Exercise requirements: Select all lines holding the word "submatrix" from the entries that follow.

Working data:
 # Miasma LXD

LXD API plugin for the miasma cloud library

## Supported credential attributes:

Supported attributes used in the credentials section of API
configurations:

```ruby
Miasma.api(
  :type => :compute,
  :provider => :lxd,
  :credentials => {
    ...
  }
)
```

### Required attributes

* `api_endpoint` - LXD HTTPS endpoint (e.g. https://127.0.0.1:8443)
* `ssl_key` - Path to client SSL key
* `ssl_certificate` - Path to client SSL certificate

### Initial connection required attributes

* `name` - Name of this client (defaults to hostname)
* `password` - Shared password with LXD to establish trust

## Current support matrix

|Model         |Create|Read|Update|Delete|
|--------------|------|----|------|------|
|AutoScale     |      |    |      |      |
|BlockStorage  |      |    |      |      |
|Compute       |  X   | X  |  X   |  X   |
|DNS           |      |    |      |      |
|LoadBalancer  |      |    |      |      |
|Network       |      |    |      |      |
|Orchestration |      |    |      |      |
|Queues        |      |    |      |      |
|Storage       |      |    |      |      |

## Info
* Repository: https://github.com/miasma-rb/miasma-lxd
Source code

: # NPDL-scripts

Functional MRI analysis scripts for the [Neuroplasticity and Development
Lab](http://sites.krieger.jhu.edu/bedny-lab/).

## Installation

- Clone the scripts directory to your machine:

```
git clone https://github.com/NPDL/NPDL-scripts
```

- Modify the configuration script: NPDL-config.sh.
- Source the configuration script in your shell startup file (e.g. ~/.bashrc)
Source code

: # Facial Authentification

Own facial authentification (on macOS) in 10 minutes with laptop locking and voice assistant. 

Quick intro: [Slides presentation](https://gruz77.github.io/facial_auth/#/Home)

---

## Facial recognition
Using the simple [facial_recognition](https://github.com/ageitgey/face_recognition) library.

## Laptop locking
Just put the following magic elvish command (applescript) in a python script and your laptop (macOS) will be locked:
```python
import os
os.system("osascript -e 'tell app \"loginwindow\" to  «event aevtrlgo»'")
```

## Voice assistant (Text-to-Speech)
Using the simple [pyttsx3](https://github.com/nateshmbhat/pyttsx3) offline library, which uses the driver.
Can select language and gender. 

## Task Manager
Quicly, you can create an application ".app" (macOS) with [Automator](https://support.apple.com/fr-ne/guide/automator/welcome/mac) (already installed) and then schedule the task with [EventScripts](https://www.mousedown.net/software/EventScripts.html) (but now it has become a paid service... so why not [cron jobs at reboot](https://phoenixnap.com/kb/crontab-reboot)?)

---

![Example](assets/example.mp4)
---
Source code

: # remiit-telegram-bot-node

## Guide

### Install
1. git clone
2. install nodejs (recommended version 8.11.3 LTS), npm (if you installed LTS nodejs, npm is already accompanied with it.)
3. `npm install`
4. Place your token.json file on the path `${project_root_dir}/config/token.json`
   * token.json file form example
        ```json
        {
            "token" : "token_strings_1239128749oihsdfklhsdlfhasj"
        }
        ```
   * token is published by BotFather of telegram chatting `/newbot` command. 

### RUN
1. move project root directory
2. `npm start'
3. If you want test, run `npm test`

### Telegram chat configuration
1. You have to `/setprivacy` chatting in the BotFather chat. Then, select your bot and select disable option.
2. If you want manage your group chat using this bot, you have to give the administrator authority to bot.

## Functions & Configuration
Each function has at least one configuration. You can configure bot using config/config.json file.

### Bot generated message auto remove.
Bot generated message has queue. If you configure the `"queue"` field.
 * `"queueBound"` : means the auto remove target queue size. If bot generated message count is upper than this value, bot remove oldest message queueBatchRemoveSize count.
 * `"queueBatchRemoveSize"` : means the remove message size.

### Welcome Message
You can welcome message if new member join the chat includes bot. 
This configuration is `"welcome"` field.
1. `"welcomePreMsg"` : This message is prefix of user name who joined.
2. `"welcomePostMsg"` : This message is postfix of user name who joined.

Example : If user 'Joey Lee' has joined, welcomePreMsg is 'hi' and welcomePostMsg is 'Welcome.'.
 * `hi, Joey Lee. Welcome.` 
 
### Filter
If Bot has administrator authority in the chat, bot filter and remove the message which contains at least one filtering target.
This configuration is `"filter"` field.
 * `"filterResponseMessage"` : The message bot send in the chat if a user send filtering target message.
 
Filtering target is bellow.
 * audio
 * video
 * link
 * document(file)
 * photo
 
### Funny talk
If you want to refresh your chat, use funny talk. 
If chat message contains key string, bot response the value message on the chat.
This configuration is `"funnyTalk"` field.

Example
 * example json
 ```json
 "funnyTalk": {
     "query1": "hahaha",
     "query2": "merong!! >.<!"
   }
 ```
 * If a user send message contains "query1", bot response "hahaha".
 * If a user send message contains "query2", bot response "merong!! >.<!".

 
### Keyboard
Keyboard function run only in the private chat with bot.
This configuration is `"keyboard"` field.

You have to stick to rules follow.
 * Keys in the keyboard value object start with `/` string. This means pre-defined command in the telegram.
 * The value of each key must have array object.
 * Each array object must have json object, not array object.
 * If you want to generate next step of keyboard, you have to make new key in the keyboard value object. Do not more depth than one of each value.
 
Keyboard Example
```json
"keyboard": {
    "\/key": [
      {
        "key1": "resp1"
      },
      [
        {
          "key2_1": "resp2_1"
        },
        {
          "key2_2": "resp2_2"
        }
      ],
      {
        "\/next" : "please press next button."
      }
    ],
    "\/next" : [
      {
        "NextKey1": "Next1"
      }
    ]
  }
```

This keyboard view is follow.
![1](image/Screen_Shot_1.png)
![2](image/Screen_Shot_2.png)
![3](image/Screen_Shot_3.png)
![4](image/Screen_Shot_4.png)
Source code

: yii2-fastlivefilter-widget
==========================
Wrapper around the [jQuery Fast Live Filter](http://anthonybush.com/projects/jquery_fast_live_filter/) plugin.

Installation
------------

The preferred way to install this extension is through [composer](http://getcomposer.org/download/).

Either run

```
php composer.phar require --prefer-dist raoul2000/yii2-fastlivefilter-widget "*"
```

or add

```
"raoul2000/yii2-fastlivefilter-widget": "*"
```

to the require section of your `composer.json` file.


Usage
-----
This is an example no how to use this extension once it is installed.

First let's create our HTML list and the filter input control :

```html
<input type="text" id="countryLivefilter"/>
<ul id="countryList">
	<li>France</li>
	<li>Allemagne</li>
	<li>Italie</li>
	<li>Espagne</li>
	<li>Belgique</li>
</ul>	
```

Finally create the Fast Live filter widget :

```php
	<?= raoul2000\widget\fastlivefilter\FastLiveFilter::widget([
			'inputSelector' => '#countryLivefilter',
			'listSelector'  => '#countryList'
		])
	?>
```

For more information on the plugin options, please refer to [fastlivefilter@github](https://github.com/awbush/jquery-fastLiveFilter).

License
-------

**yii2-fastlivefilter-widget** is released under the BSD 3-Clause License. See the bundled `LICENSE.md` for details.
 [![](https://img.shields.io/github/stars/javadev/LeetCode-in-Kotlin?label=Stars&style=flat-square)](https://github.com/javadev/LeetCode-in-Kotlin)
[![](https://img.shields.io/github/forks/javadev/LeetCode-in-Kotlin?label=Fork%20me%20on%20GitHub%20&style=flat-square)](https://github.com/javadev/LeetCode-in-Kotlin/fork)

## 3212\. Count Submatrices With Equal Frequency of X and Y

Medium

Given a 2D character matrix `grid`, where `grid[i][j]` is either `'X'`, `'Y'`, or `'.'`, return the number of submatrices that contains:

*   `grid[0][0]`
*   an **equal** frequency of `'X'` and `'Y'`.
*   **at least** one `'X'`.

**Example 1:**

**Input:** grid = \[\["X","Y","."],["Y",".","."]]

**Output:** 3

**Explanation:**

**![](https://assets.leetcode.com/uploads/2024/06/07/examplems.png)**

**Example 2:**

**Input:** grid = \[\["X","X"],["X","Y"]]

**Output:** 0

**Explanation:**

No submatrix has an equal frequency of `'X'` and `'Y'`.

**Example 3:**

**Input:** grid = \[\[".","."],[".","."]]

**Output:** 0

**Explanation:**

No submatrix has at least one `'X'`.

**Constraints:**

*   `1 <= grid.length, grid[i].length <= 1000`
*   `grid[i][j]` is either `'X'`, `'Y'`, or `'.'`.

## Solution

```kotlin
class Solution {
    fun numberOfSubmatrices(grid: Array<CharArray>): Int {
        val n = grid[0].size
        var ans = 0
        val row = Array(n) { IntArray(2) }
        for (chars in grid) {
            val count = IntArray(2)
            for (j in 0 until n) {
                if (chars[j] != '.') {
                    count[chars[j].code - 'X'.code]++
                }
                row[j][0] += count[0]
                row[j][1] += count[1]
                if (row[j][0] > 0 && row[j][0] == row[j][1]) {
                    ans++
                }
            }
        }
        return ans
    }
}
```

Solved problem:
No submatrix has an equal frequency of `'X'` and `'Y'`.
No submatrix has at least one `'X'`.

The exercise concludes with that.